Taylor Theorem

Introduction

Taylor theorem is widely used for the approximation of a $k$-times differentiable function around a given point by a polynomial of degree $k$, called the $k$th-order Taylor polynomial. In addition, it is also useful for proving some of the convex function properties.

In this blog post, I would like to discuss and prove the univariate Taylor theorem followed by touching some of the basic expressions for the commonly used quadratic multivariate Taylor theorem.

Prerequisites

The following theorem and lemmas are prerequisite knowledge for proving the univariate Taylor theorem.

Rolle’s Theorem

Rolle’s theorem is a special case of mean value theorem.

If a real-valued function $f$ is continuous on a proper closed interval $[a,b]$, differentiable on the open interval $(a,b)$, and $f(a)=f(b)$, then there exists at least one $c$ in the open interval $(a,b)$ such that $f(c)=0$.

Lemma 1

Let $f:\mathbb{R}\to \mathbb{R}$ be $2$ times differentiable on the open interval with $f^{\prime }$ and $f^{\prime \prime }$ continuous on the closed interval $I$ between $a$ and $x_0$ (a function of class $C^2$ on $I$). If $f^{\prime }(a)=0$, and $x_0$ is a point such that $f(x_0)=f(a)$ and $x_0\ne a$, then there exists $t\in (0,1)$ such that $f^{\prime \prime }(a+t(x_0-a))=0$.

Proof

Because $f(x_0)=f(a)$ and $x_0\ne a$, according to Rolle’s Theorem, there exists $t_1\in (0,1)$ such that $f^{\prime }(a+t_1(x_0-a))=0$. Now, because $f^{\prime }(a)=f^{\prime }(a+t_1(x_0-a))$ and $a+t_1(x_0-a)\ne a$, again, according to Rolle’s Theorem, there exists $t_2\in (0,1)$ such that $f^{\prime \prime }(a+t_2(a+t_1(x_0-a)-a))=0$.

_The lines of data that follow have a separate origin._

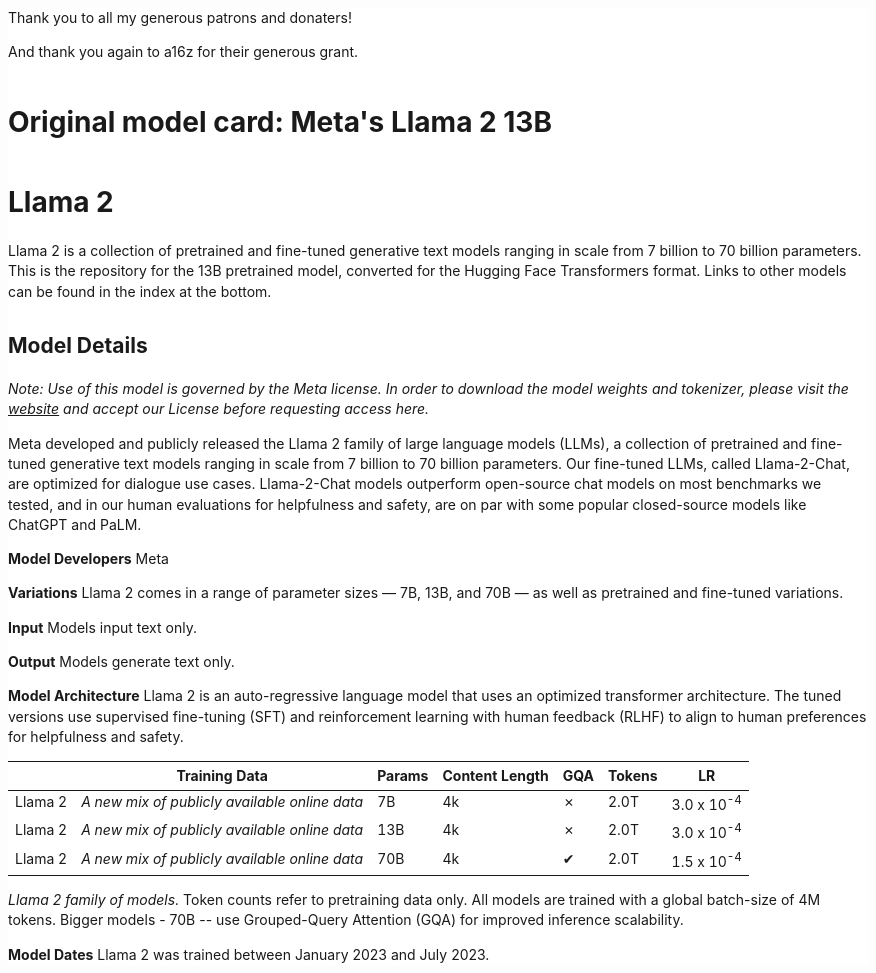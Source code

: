 
Thank you to all my generous patrons and donaters!

And thank you again to a16z for their generous grant.



# Original model card: Meta's Llama 2 13B

# **Llama 2**
Llama 2 is a collection of pretrained and fine-tuned generative text models ranging in scale from 7 billion to 70 billion parameters. This is the repository for the 13B pretrained model, converted for the Hugging Face Transformers format. Links to other models can be found in the index at the bottom.

## Model Details
*Note: Use of this model is governed by the Meta license. In order to download the model weights and tokenizer, please visit the [website](https://ai.meta.com/resources/models-and-libraries/llama-downloads/) and accept our License before requesting access here.*

Meta developed and publicly released the Llama 2 family of large language models (LLMs), a collection of pretrained and fine-tuned generative text models ranging in scale from 7 billion to 70 billion parameters. Our fine-tuned LLMs, called Llama-2-Chat, are optimized for dialogue use cases. Llama-2-Chat models outperform open-source chat models on most benchmarks we tested, and in our human evaluations for helpfulness and safety, are on par with some popular closed-source models like ChatGPT and PaLM.

**Model Developers** Meta

**Variations** Llama 2 comes in a range of parameter sizes — 7B, 13B, and 70B — as well as pretrained and fine-tuned variations.

**Input** Models input text only.

**Output** Models generate text only.

**Model Architecture** Llama 2 is an auto-regressive language model that uses an optimized transformer architecture. The tuned versions use supervised fine-tuning (SFT) and reinforcement learning with human feedback (RLHF) to align to human preferences for helpfulness and safety.


||Training Data|Params|Content Length|GQA|Tokens|LR|
|---|---|---|---|---|---|---|
|Llama 2|*A new mix of publicly available online data*|7B|4k|&#10007;|2.0T|3.0 x 10<sup>-4</sup>|
|Llama 2|*A new mix of publicly available online data*|13B|4k|&#10007;|2.0T|3.0 x 10<sup>-4</sup>|
|Llama 2|*A new mix of publicly available online data*|70B|4k|&#10004;|2.0T|1.5 x 10<sup>-4</sup>|

*Llama 2 family of models.* Token counts refer to pretraining data only. All models are trained with a global batch-size of 4M tokens. Bigger models -  70B -- use Grouped-Query Attention (GQA) for improved inference scalability.

**Model Dates** Llama 2 was trained between January 2023 and July 2023.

$$\begin{array}{rl}{f}^{\prime \prime }(a+t_2(a+t_1(x_0-a)-a))& =f^{\prime \prime }(a+t_2{t}_1(x_0-a))\\ & =f^{\prime \prime }(a+t(x_0-a))\\ & =0\end{array}$$

where $t=t_1{t}_2$.

This concludes the proof.

Lemma 2

Let $f$ of class $C^k$ on the closed interval $I$ between $a$ and $x_0$. If $f^{\prime }(a)=f^{\prime \prime }(a)=\cdots =f^{(k-1)}(a)=0$, and $x_0$ is a point such that $f(x_0)=f(a)$ and $x_0\ne a$, then there exists $t\in (0,1)$ such that $f^{(k)}(a+t(x_0-a))=0$.

Proof

Because $f(x_0)=f(a)$, $x_0\ne a$, and $f^{\prime }(a)=0$, according to Lemma 1, there exists $t_1\in (0,1)$ such that $f^{\prime \prime }(a+t_1(x_0-a))=0$. Because $f^{\prime \prime }(a+t_1(x_0-a))=f^{\prime \prime }(a)$, $a+t_1(x_0-a)\ne a$, and $f^{\prime \prime }(a)=0$, according to Lemma 1, there exists $t_2^{\prime }\in (0,1)$ such that $f^{(3)}(a+t_2^{\prime }(a+t_1(x_0-a)-a))=0$. We rearrange the terms, so there must exists $t_2\in (0,1)$ such that $f^{(3)}(a+t_2(x_0-a))=0$, where $t_2=t_1{t}_2^{\prime }$.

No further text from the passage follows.